### Task details
In the records below, the lines from the one with "56. [[流言板]没拿下利" through the last are to be printed exactly, and nothing else.

### Extracted records
____

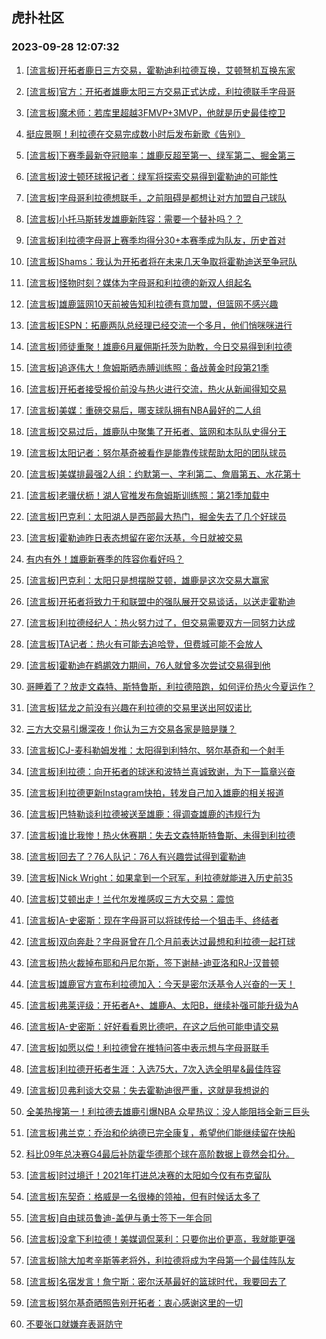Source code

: ## 虎扑社区 
### 2023-09-28 12:07:32

1. [[流言板]开拓者鹿日三方交易，霍勒迪利拉德互换，艾顿弩机互换东家](https://bbs.hupu.com/62248757.html)

2. [[流言板]官方：开拓者雄鹿太阳三方交易正式达成，利拉德联手字母哥](https://bbs.hupu.com/62254419.html)

3. [[流言板]魔术师：若库里超越3FMVP+3MVP，他就是历史最佳控卫](https://bbs.hupu.com/62252237.html)

4. [挺应景啊！利拉德在交易完成数小时后发布新歌《告别》](https://bbs.hupu.com/62252014.html)

5. [[流言板]下赛季最新夺冠赔率：雄鹿反超至第一、绿军第二、掘金第三](https://bbs.hupu.com/62251827.html)

6. [[流言板]波士顿环球报记者：绿军将探索交易得到霍勒迪的可能性](https://bbs.hupu.com/62252499.html)

7. [[流言板]字母哥利拉德想联手，之前阻碍是都想让对方加盟自己球队](https://bbs.hupu.com/62251446.html)

8. [[流言板]小托马斯转发雄鹿新阵容：需要一个替补吗？？](https://bbs.hupu.com/62251726.html)

9. [[流言板]利拉德字母哥上赛季均得分30+本赛季成为队友，历史首对](https://bbs.hupu.com/62251139.html)

10. [[流言板]Shams：我认为开拓者将在未来几天争取将霍勒迪送至争冠队](https://bbs.hupu.com/62250717.html)

11. [[流言板]怪物时刻？媒体为字母哥和利拉德的新双人组起名](https://bbs.hupu.com/62250514.html)

12. [[流言板]雄鹿篮网10天前被告知利拉德有意加盟，但篮网不感兴趣](https://bbs.hupu.com/62250470.html)

13. [[流言板]ESPN：拓鹿两队总经理已经交流一个多月，他们悄咪咪进行](https://bbs.hupu.com/62254713.html)

14. [[流言板]师徒重聚！雄鹿6月雇佣斯托茨为助教，今日交易得到利拉德](https://bbs.hupu.com/62251137.html)

15. [[流言板]追逐伟大！詹姆斯晒赤膊训练照：备战黄金时段第21季](https://bbs.hupu.com/62250230.html)

16. [[流言板]开拓者接受报价前没与热火进行交流，热火从新闻得知交易](https://bbs.hupu.com/62251239.html)

17. [[流言板]美媒：重磅交易后，哪支球队拥有NBA最好的二人组](https://bbs.hupu.com/62252863.html)

18. [[流言板]交易过后，雄鹿队中聚集了开拓者、篮网和本队队史得分王](https://bbs.hupu.com/62254292.html)

19. [[流言板]太阳记者：努尔基奇被看作是能靠传球帮助太阳的团队球员](https://bbs.hupu.com/62251311.html)

20. [[流言板]美媒排最强2人组：约默第一、字利第二、詹眉第五、水花第十](https://bbs.hupu.com/62255452.html)

21. [[流言板]老骥伏枥！湖人官推发布詹姆斯训练照：第21季加载中](https://bbs.hupu.com/62251599.html)

22. [[流言板]巴克利：太阳湖人是西部最大热门，掘金失去了几个好球员](https://bbs.hupu.com/62252932.html)

23. [[流言板]霍勒迪昨日表态想留在密尔沃基，今日就被交易](https://bbs.hupu.com/62249474.html)

24. [有内有外！雄鹿新赛季的阵容你看好吗？](https://bbs.hupu.com/62249579.html)

25. [[流言板]巴克利：太阳只是想摆脱艾顿，雄鹿是这次交易大赢家](https://bbs.hupu.com/62252440.html)

26. [[流言板]开拓者将致力于和联盟中的强队展开交易谈话，以送走霍勒迪](https://bbs.hupu.com/62248971.html)

27. [[流言板]利拉德经纪人：热火努力过了，但交易需要双方一同努力达成](https://bbs.hupu.com/62249627.html)

28. [[流言板]TA记者：热火有可能去追哈登，但费城可能不会放人](https://bbs.hupu.com/62254742.html)

29. [[流言板]霍勒迪在鹈鹕效力期间，76人就曾多次尝试交易得到他](https://bbs.hupu.com/62251064.html)

30. [哥睡着了？放走文森特、斯特鲁斯，利拉德陪跑，如何评价热火今夏运作？](https://bbs.hupu.com/62249537.html)

31. [[流言板]猛龙之前没有兴趣在利拉德的交易里送出阿奴诺比](https://bbs.hupu.com/62250919.html)

32. [三方大交易引爆深夜！你认为三方交易各家是赔是赚？](https://bbs.hupu.com/62249516.html)

33. [[流言板]CJ-麦科勒姆发推：太阳得到利特尔、努尔基奇和一个射手](https://bbs.hupu.com/62251528.html)

34. [[流言板]利拉德：向开拓者的球迷和波特兰真诚致谢，为下一篇章兴奋](https://bbs.hupu.com/62249406.html)

35. [[流言板]利拉德更新Instagram快拍，转发自己加入雄鹿的相关报道](https://bbs.hupu.com/62249363.html)

36. [[流言板]巴特勒谈利拉德被送至雄鹿：得调查雄鹿的违规行为](https://bbs.hupu.com/62249009.html)

37. [[流言板]谁比我惨！热火休赛期：失去文森特斯特鲁斯、未得到利拉德](https://bbs.hupu.com/62249143.html)

38. [[流言板]回去了？76人队记：76人有兴趣尝试得到霍勒迪](https://bbs.hupu.com/62249282.html)

39. [[流言板]Nick Wright：如果拿到一个冠军，利拉德就能进入历史前35](https://bbs.hupu.com/62253316.html)

40. [[流言板]艾顿出走！兰代尔发推感叹三方大交易：震惊](https://bbs.hupu.com/62249219.html)

41. [[流言板]A-史密斯：现在字母哥可以将球传给一个狙击手、终结者](https://bbs.hupu.com/62252177.html)

42. [[流言板]双向奔赴？字母哥曾在几个月前表达过最想和利拉德一起打球](https://bbs.hupu.com/62249180.html)

43. [[流言板]热火裁掉布耶和丹尼尔斯，签下谢赫-迪亚洛和RJ-汉普顿](https://bbs.hupu.com/62250789.html)

44. [[流言板]雄鹿官方宣布利拉德加入：今天是密尔沃基令人兴奋的一天！](https://bbs.hupu.com/62255282.html)

45. [[流言板]弗莱评级：开拓者A+、雄鹿A、太阳B，继续补强可能升级为A](https://bbs.hupu.com/62255041.html)

46. [[流言板]A-史密斯：好好看看恩比德吧，在这之后他可能申请交易](https://bbs.hupu.com/62253415.html)

47. [[流言板]如愿以偿！利拉德曾在推特问答中表示想与字母哥联手](https://bbs.hupu.com/62249024.html)

48. [[流言板]利拉德开拓者生涯：入选75大，7次入选全明星&最佳阵容](https://bbs.hupu.com/62249203.html)

49. [[流言板]贝弗利谈大交易：失去霍勒迪很严重，这就是我想说的](https://bbs.hupu.com/62248893.html)

50. [全美热搜第一！利拉德去雄鹿引爆NBA 众星热议：没人能阻挡全新三巨头](https://bbs.hupu.com/62249793.html)

51. [[流言板]弗兰克：乔治和伦纳德已完全康复，希望他们能继续留在快船](https://bbs.hupu.com/62252045.html)

52. [科比09年总决赛G4最后补防霍华德那个球在高阶数据上竟然会扣分。](https://bbs.hupu.com/62250654.html)

53. [[流言板]时过境迁！2021年打进总决赛的太阳如今仅有布克留队](https://bbs.hupu.com/62255901.html)

54. [[流言板]东契奇：格威是一名很棒的领袖，但有时候话太多了](https://bbs.hupu.com/62251299.html)

55. [[流言板]自由球员鲁迪-盖伊与勇士签下一年合同](https://bbs.hupu.com/62247628.html)

56. [[流言板]没拿下利拉德！美媒调侃莱利：只要你出价更高，我就能更强](https://bbs.hupu.com/62249323.html)

57. [[流言板]除大加考辛斯等老将外，利拉德将成为字母第一个最佳阵队友](https://bbs.hupu.com/62255948.html)

58. [[流言板]名宿发言！詹宁斯：密尔沃基最好的篮球时代，我要回去了](https://bbs.hupu.com/62249394.html)

59. [[流言板]努尔基奇晒照告别开拓者：衷心感谢这里的一切](https://bbs.hupu.com/62251849.html)

60. [不要张口就嫌弃表哥防守](https://bbs.hupu.com/62251861.html)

____

### Result of this exercise
56. [[流言板]没拿下利拉德！美媒调侃莱利：只要你出价更高，我就能更强](https://bbs.hupu.com/62249323.html)

57. [[流言板]除大加考辛斯等老将外，利拉德将成为字母第一个最佳阵队友](https://bbs.hupu.com/62255948.html)

58. [[流言板]名宿发言！詹宁斯：密尔沃基最好的篮球时代，我要回去了](https://bbs.hupu.com/62249394.html)

59. [[流言板]努尔基奇晒照告别开拓者：衷心感谢这里的一切](https://bbs.hupu.com/62251849.html)

60. [不要张口就嫌弃表哥防守](https://bbs.hupu.com/62251861.html)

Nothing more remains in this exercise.